A Self-Supervised Learning Library
Project description
MK_SSL: A Modular Self-Supervised Learning Library for Audio, Vision, Graph, and Cross-Modal Data
A research-driven library with high-level APIs, tightly integrated with HuggingFace, PyTorch Lightning, and state-of-the-art tools for self-supervised learning.
📚 Table of Contents
- 📍 Overview
- 🧠 What is Self-Supervised Learning?
- 🚀 Supported Methods
- 📦 Installation
- 🛠️ Usage Tutorial
- 📊 Benchmarks
- 🔧 Extra Superpowers
- 🧬 HuggingFace Example
- 🤝 Collaborators and Advisors
- 📜 License
📍 Overview
Say hello to MK_SSL — a library born from late-night debugging sessions, too much coffee, and the realization that self-supervised learning didn’t need to feel like solving a Rubik’s cube in the dark. In our research, we bounced between half-finished repos, clashing APIs, and “it worked on my machine” moments. Out of that chaos, we decided to build something cleaner: one place where SSL across audio, vision, graph, and cross-modal data actually makes sense.

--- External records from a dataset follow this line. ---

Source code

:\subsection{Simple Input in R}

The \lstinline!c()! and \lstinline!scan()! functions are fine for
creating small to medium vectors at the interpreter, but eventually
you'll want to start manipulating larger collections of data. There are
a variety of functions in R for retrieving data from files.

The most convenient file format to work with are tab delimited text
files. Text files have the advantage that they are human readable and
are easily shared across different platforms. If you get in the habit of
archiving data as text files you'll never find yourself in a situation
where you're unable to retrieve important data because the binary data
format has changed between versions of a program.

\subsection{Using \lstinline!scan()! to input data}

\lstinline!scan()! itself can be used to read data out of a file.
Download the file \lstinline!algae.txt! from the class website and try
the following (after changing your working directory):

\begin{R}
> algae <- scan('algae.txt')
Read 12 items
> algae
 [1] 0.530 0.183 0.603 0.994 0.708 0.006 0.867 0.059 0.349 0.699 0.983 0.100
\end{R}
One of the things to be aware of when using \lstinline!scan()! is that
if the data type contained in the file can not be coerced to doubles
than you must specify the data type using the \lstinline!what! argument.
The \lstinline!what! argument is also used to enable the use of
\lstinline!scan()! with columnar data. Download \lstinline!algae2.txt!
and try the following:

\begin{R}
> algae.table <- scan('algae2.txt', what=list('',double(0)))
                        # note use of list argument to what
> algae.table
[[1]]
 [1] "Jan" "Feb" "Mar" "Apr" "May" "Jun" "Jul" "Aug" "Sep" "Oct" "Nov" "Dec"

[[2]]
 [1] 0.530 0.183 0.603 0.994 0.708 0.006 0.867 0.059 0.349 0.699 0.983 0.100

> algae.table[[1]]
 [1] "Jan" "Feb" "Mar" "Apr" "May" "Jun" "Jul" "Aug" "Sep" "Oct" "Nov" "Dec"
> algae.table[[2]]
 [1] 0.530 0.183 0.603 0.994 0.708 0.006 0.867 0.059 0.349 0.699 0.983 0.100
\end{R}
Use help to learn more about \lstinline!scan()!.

At its core, MK_SSL is a unified playground for SSL. Imagine a command center where you can test state-of-the-art methods, swap modalities with a single line change, and still keep your sanity intact. Everything is modular, transparent, and reproducible — because science should be fun, not frustrating.
We also wanted MK_SSL to be welcoming. Whether you’re a student curious about representation learning, a researcher hunting for benchmarks, or a practitioner putting SSL into production, this library has your back. With HuggingFace and PyTorch Lightning baked in, plus support for distributed training, hyperparameter tuning, and lightweight fine-tuning, you’ll spend less time wrestling with setup and more time exploring ideas.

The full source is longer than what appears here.